Per aggiungere a questo stato di confusione, Sono stati condotti studi paleomagnetici che indicano che il campo magnetico terrestre esiste da almeno 4,2 miliardi di anni (circa 340 milioni di anni dopo la sua formazione). Come tale, sorge spontanea la domanda su cosa possa spiegare l'attuale stato di convezione e come sia avvenuto. Per il loro studio, Jacobson e il suo team considerano la possibilità che un impatto enorme possa spiegare questo. Jacobson ha indicato:
"Gli impatti energetici mescolano meccanicamente il nucleo e quindi possono distruggere la stratificazione stabile. La stratificazione stabile impedisce la convezione che inibisce una geodinamo. La rimozione della stratificazione consente alla dinamo di funzionare".
Fondamentalmente, l'energia di questo impatto avrebbe scosso il nucleo, creando un'unica regione omogenea all'interno della quale potrebbe operare una geodinamo di lunga durata. Data l'età del campo magnetico terrestre, questo è coerente con la teoria dell'impatto di Theia, dove si ritiene che un oggetto delle dimensioni di Marte si sia scontrato con la Terra 4,51 miliardi di anni fa e abbia portato alla formazione del sistema Terra-Luna.
Il concetto artistico di una collisione tra proto-Terra e Theia, si crede sia accaduto 4,5 miliardi di anni fa. Credito:NASA
Questo impatto potrebbe aver causato il passaggio del nucleo terrestre da stratificato a omogeneo, e nel corso dei prossimi 300 milioni di anni, le condizioni di pressione e temperatura avrebbero potuto indurlo a differenziare tra un nucleo interno solido e un nucleo esterno liquido. Grazie alla rotazione nel nucleo esterno, il risultato è stato un effetto dinamo che ha protetto la nostra atmosfera mentre si formava.
I semi di questa teoria sono stati presentati l'anno scorso alla 47a Conferenza di scienze lunari e planetarie a The Woodlands, Texas. Durante una presentazione intitolata "Dynamical Mixing of Planetary Cores by Giant Impacts, " Dr.

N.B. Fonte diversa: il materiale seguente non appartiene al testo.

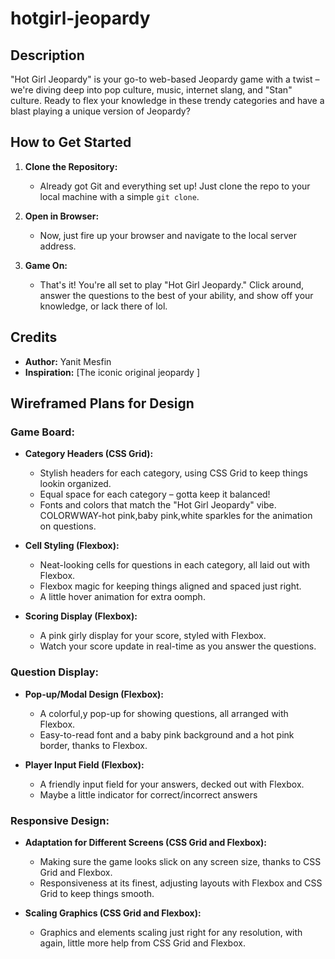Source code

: # hotgirl-jeopardy

## Description
"Hot Girl Jeopardy" is your go-to web-based Jeopardy game with a twist – we're diving deep into pop culture, music, internet slang, and "Stan" culture. Ready to flex your knowledge in these trendy categories and have a blast playing a unique version of Jeopardy?

## How to Get Started

1. **Clone the Repository:**
   - Already got Git and everything set up! Just clone the repo to your local machine with a simple `git clone`.

2. **Open in Browser:**
   - Now, just fire up your browser and navigate to the local server address.

3. **Game On:**
   - That's it! You're all set to play "Hot Girl Jeopardy." Click around, answer the questions to the best of your ability, and show off your knowledge, or lack there of lol.

## Credits

- **Author:** Yanit Mesfin 
- **Inspiration:** [The iconic original jeopardy ]

## Wireframed Plans for Design

### Game Board:

- **Category Headers (CSS Grid):**
  - Stylish headers for each category, using CSS Grid to keep things lookin organized.
  - Equal space for each category – gotta keep it balanced!
  - Fonts and colors that match the "Hot Girl Jeopardy" vibe. COLORWWAY-hot pink,baby pink,white sparkles for the animation on questions.

- **Cell Styling (Flexbox):**
  - Neat-looking cells for questions in each category, all laid out with Flexbox.
  - Flexbox magic for keeping things aligned and spaced just right.
  - A little hover animation for extra oomph.

- **Scoring Display (Flexbox):**
  - A pink girly display for your score, styled with Flexbox.
  - Watch your score update in real-time as you answer the questions.

### Question Display:

- **Pop-up/Modal Design (Flexbox):**
  - A colorful,y pop-up for showing questions, all arranged with Flexbox.
  - Easy-to-read font and a baby pink background and a hot pink  border, thanks to Flexbox.

- **Player Input Field (Flexbox):**
  - A friendly input field for your answers, decked out with Flexbox.
  - Maybe a little indicator for correct/incorrect answers 


### Responsive Design:

- **Adaptation for Different Screens (CSS Grid and Flexbox):**
  - Making sure the game looks slick on any screen size, thanks to CSS Grid and Flexbox.
  - Responsiveness at its finest, adjusting layouts with Flexbox and CSS Grid to keep things smooth.

- **Scaling Graphics (CSS Grid and Flexbox):**
  - Graphics and elements scaling just right for any resolution, with again,  little more help from CSS Grid and Flexbox.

Miki Nakajima di Caltech – uno dei coautori di questo ultimo studio – e David J. Stevenson del Carnegie Institution di Washington. All'epoca, hanno indicato che la stratificazione del nucleo terrestre potrebbe essere stata ripristinata dallo stesso impatto che ha formato la luna.
È stato lo studio di Nakajima e Stevenson a mostrare come gli impatti più violenti potrebbero scuotere il nucleo dei pianeti in ritardo nel loro accrescimento. Basandosi su questo, Jacobson e gli altri coautori hanno applicato modelli di come la Terra e Venere si sono accumulate da un disco di solidi e gas attorno a un proto-sole. Hanno anche applicato calcoli su come sono cresciute la Terra e Venere, basata sulla chimica del mantello e del nucleo di ogni pianeta attraverso ogni evento di accrescimento.

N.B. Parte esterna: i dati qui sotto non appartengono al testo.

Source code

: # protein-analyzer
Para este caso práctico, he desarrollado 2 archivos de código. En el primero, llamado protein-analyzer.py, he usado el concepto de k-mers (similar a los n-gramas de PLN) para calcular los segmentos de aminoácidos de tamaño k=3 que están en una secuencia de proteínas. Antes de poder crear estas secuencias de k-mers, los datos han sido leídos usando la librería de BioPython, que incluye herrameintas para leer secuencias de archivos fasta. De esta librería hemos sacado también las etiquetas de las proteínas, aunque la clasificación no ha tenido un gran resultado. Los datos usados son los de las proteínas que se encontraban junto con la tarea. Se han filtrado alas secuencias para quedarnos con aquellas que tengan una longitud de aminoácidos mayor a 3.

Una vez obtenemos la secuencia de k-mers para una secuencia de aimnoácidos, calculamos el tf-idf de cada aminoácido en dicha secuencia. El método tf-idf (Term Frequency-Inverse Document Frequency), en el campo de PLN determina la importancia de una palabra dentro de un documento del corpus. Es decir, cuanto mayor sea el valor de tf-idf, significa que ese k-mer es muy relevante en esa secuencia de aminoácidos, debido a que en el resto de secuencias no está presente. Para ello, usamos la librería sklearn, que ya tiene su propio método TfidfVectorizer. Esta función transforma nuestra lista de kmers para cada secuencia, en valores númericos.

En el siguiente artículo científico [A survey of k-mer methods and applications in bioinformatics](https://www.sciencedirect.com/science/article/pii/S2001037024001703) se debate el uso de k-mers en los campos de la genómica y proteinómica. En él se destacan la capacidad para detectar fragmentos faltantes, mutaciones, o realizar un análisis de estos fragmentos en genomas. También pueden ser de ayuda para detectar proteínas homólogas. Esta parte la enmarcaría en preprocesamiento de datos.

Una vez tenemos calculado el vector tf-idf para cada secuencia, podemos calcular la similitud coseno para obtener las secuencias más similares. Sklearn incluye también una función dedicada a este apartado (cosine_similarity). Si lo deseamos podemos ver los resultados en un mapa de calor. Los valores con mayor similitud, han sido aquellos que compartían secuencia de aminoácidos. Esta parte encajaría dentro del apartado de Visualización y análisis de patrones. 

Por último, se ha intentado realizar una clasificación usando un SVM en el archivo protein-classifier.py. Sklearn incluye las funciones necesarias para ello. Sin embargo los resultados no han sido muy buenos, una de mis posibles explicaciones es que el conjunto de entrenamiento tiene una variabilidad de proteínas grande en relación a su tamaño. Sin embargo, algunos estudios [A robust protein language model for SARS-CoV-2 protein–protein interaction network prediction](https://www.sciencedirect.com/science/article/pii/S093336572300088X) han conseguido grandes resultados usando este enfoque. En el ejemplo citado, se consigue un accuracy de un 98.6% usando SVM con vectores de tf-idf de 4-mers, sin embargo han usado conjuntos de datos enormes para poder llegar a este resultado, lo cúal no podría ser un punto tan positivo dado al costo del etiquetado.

Il significato di questo studio, in termini di come si relaziona con l'evoluzione della Terra e l'emergere della vita, non può essere sottovalutato. Se la magnetosfera terrestre è il risultato di un impatto energetico tardivo, quindi tali impatti potrebbero benissimo essere la differenza tra il nostro pianeta essere abitabile o essere troppo freddo e arido (come Marte) o troppo caldo e infernale (come Venere). Come ha concluso Jacobson:
"I campi magnetici planetari proteggono i pianeti e la vita sul pianeta dalle radiazioni cosmiche dannose. Se in ritardo, un impatto violento e gigantesco è necessario per un campo magnetico planetario, quindi un tale impatto potrebbe essere necessario per la vita".

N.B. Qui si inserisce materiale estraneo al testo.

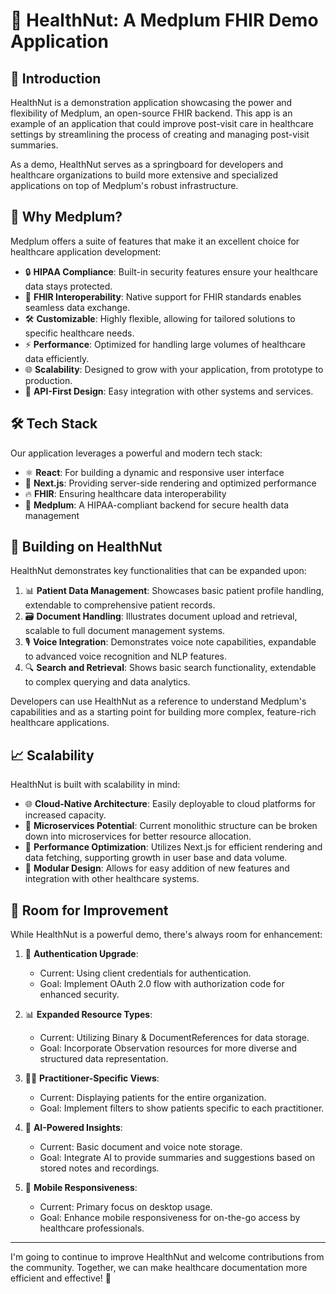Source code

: # 🏥 HealthNut: A Medplum FHIR Demo Application

## 🌟 Introduction

HealthNut is a demonstration application showcasing the power and flexibility of Medplum, an open-source FHIR backend. This app is an example of an application that could improve post-visit care in healthcare settings by streamlining the process of creating and managing post-visit summaries. 

As a demo, HealthNut serves as a springboard for developers and healthcare organizations to build more extensive and specialized applications on top of Medplum's robust infrastructure.

## 🚀 Why Medplum?

Medplum offers a suite of features that make it an excellent choice for healthcare application development:

- 🔒 **HIPAA Compliance**: Built-in security features ensure your healthcare data stays protected.
- 🔗 **FHIR Interoperability**: Native support for FHIR standards enables seamless data exchange.
- 🛠️ **Customizable**: Highly flexible, allowing for tailored solutions to specific healthcare needs.
- ⚡ **Performance**: Optimized for handling large volumes of healthcare data efficiently.
- 🌐 **Scalability**: Designed to grow with your application, from prototype to production.
- 🧩 **API-First Design**: Easy integration with other systems and services.

## 🛠️ Tech Stack

Our application leverages a powerful and modern tech stack:

- ⚛️ **React**: For building a dynamic and responsive user interface
- 🚀 **Next.js**: Providing server-side rendering and optimized performance
- 🔥 **FHIR**: Ensuring healthcare data interoperability
- 🏥 **Medplum**: A HIPAA-compliant backend for secure health data management

## 🎯 Building on HealthNut

HealthNut demonstrates key functionalities that can be expanded upon:

1. 📊 **Patient Data Management**: Showcases basic patient profile handling, extendable to comprehensive patient records.
2. 🗃️ **Document Handling**: Illustrates document upload and retrieval, scalable to full document management systems.
3. 🎙️ **Voice Integration**: Demonstrates voice note capabilities, expandable to advanced voice recognition and NLP features.
4. 🔍 **Search and Retrieval**: Shows basic search functionality, extendable to complex querying and data analytics.

Developers can use HealthNut as a reference to understand Medplum's capabilities and as a starting point for building more complex, feature-rich healthcare applications.

## 📈 Scalability

HealthNut is built with scalability in mind:

- 🌐 **Cloud-Native Architecture**: Easily deployable to cloud platforms for increased capacity.
- 🔄 **Microservices Potential**: Current monolithic structure can be broken down into microservices for better resource allocation.
- 🚀 **Performance Optimization**: Utilizes Next.js for efficient rendering and data fetching, supporting growth in user base and data volume.
- 🔧 **Modular Design**: Allows for easy addition of new features and integration with other healthcare systems.

## 🔨 Room for Improvement

While HealthNut is a powerful demo, there's always room for enhancement:

1. 🔐 **Authentication Upgrade**: 
   - Current: Using client credentials for authentication.
   - Goal: Implement OAuth 2.0 flow with authorization code for enhanced security.

2. 📊 **Expanded Resource Types**:
   - Current: Utilizing Binary & DocumentReferences for data storage.
   - Goal: Incorporate Observation resources for more diverse and structured data representation.

3. 👩‍⚕️ **Practitioner-Specific Views**:
   - Current: Displaying patients for the entire organization.
   - Goal: Implement filters to show patients specific to each practitioner.

4. 🤖 **AI-Powered Insights**:
   - Current: Basic document and voice note storage.
   - Goal: Integrate AI to provide summaries and suggestions based on stored notes and recordings.

5. 📱 **Mobile Responsiveness**:
   - Current: Primary focus on desktop usage.
   - Goal: Enhance mobile responsiveness for on-the-go access by healthcare professionals.

---

I'm going to continue to improve HealthNut and welcome contributions from the community. Together, we can make healthcare documentation more efficient and effective! 🌟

Guardando oltre il nostro sistema solare, questo documento ha anche implicazioni nello studio dei pianeti extrasolari. Anche qui, la differenza tra un pianeta abitabile o meno può ridursi agli impatti ad alta energia che fanno parte della prima storia del sistema. Nel futuro, quando si studiano pianeti extrasolari e si cercano segni di abitabilità, gli scienziati potrebbero benissimo essere costretti a porre una semplice domanda:"È stato colpito abbastanza forte?"